1. Mundur sekarang juga! Hein Arina diminta lengser dari jabatan Ketua BPMS GMIM demi menjaga martabat gereja.

2. Audit transparan! Jemaat menuntut pemeriksaan menyeluruh keuangan Sinode dan RS GMIM, baik oleh auditor independen maupun internal.

3. Reformasi tata gereja! Sidang Majelis Istimewa (SMSI) harus digelar Juli 2025 untuk mencabut Tata Gereja 2021 yang dinilai membuka celah absolutisme.

Aksi ini merupakan respons langsung atas penetapan tersangka terhadap Pdt. Hein Arina oleh Polda Sulawesi Utara, Kamis (17/4/2025).

Ia diduga terlibat dalam penyalahgunaan dana hibah Pemprov Sulut yang seharusnya untuk kegiatan keagamaan GMIM selama 2020–2023.

Modus korupsi yang diungkap penyidik meliputi penganggaran fiktif, penggunaan dana di luar peruntukan, serta tidak adanya pertanggungjawaban yang jelas.

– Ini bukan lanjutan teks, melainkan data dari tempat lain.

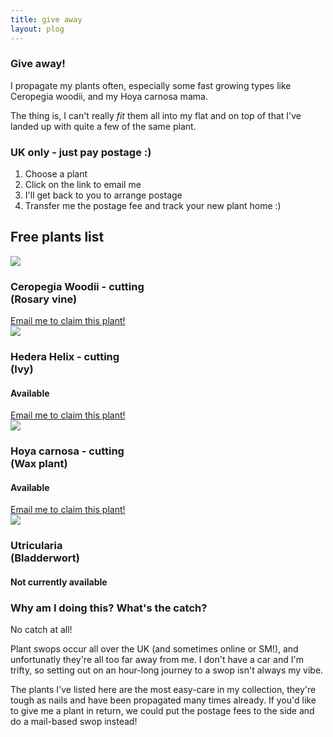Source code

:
 ```yaml
---
title: give away
layout: plog
---
```



<!-- Text section -->
<section>
    <article>
        <div class="about">
            <div class="text-item">
                <h1>Give away!</h1>
                <p>I propagate my plants often, especially some fast growing types like Ceropegia woodii, and my
                    Hoya carnosa mama.</p>
                <p>The thing is, I can't really <em>fit</em> them all into my flat
                    and on top of that I've landed up with quite a few of the same plant.</p>
                <h3>UK only - just pay postage :)</h3>
                <ol>
                    <li>Choose a plant</li>
                    <li>Click on the link to email me</li>
                    <li>I'll get back to you to arrange postage</li>
                    <li>Transfer me the postage fee and track your new plant home :)</li>
                </ol>
            </div>
        </div>
    </article>
</section>


<section>
    <article>
        <div class="about">
            <div class="text-item">
                <h2>Free plants list</h2>
            </div>
        </div>
        <div class="featured">
            <div class="grid">
                <img src="plog/resources/images/plog/CeropegiaWoodii_2.jpg">
                <div class="grid-item email">
                    <h3>Ceropegia Woodii - cutting<br>(Rosary vine)</h3>
                    <a href="mailto:claire.vanblerck@gmail.com?subject=plog - Ceropegia woodii cutting - give away&body=Hi Claire!
Is this plant still available?
If so, let's arrange postage! My postal address is below:
Address:
Post code:
Thanks!">Email me to claim this plant!</a>
                </div>
            </div>
            <div class="grid">
                <img src="plog/resources/images/plog/HederaHelix_2.jpg">
                <div class="grid-item email">
                    <h3>Hedera Helix - cutting<br>(Ivy)</h3>
                    <h4>Available</h4>
                    <a href="mailto:claire.vanblerck@gmail.com?subject=plog - Ceropegia woodii cutting - give away&body=Hi Claire!
Is this plant still available?
If so, let's arrange postage! My postal address is below:
Address:
Post code:
Thanks!">Email me to claim this plant!</a>
                </div>
            </div>
        </div>
    </article>
</section>

<section>
    <article>
        <div class="featured">
            <div class="grid">
                <img src="plog/resources/images/plog/HoyaCarnosa_close-up.jpg">
                <div class="grid-item email">
                    <h3>Hoya carnosa - cutting<br>(Wax plant)</h3>
                    <h4>Available</h4>
                    <a href="mailto:claire.vanblerck@gmail.com?subject=plog - Hoya carnosa - cutting - give away&body=Hi Claire!
Is this plant still available?
If so, let's arrange postage! My postal address is below:
Address:
Post code:
Thanks!">Email me to claim this plant!</a>
                </div>
            </div>
            <div class="grid grey">
                <img src="plog/resources/images/plog/Utricularia_2.jpg">
                <div class="grid-item email">
                    <h3>Utricularia<br>(Bladderwort)</h3>
                    <h4>Not currently available</h4>
                    <!--
                        <a href="mailto:claire.vanblerck@gmail.com?subject=plog - Utricularia - cutting - give away&body=Hi Claire!
Is this plant still available?
If so, let's arrange postage! My postal address is below:
Address:
Post code:
Thanks!">Email me to claim this plant!</a>
                    -->
                </div>
            </div>
        </div>
    </article>
</section>

<!-- Text section -->
<section>
    <article>
        <div class="about">
            <div class="text-item">
                <h3>Why am I doing this? What's the catch?</h3>
                <p>No catch at all!</p>
                <p>Plant swops occur all over the UK (and sometimes online or SM!), and unfortunatly they're all too
                    far away from me. I don't have a car and I'm trifty, so setting out on an hour-long journey to a
                    swop isn't always my vibe.</p>
                <p>The plants I've listed here are the most easy-care in my collection, they're tough as nails and
                    have been propagated many times already. If you'd like to give me a plant in return, we could
                    put the postage fees to the side and do a mail-based swop instead!</p>
            </div>
        </div>
    </article>
</section>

Kerugian negara ditaksir mencapai Rp 8,9 miliar. Selain Hein Arina, lima pejabat Sulut juga ikut terseret, termasuk mantan Kepala BKAD Jeffry Korengkeng dan Sekprov Asiano G. Kawatu.

Gerakan Reformasi GMIM menuding kepemimpinan Hein Arina telah menyimpang dari semangat pelayanan.

GMIM yang lahir dari semangat pengabdian kini dinilai berubah menjadi struktur kekuasaan yang tertutup, manipulatif, dan anti kritik.

“Gereja bukan milik segelintir elit. Gereja adalah tubuh Kristus yang kudus. Jika kepala sudah busuk, maka tubuh pun akan mati pelan-pelan,” ujar Pdt. Joke Mangare dengan nada getir.

Di media sosial, dukungan terhadap Gerakan Reformasi GMIM meluas, dengan tagar #GMIMBersih dan #MundurHeinArina menjadi tren regional.

Bagi banyak jemaat, ini bukan sekadar aksi. Ini adalah panggilan moral untuk menyelamatkan gereja dari cengkeraman korupsi dan politisasi.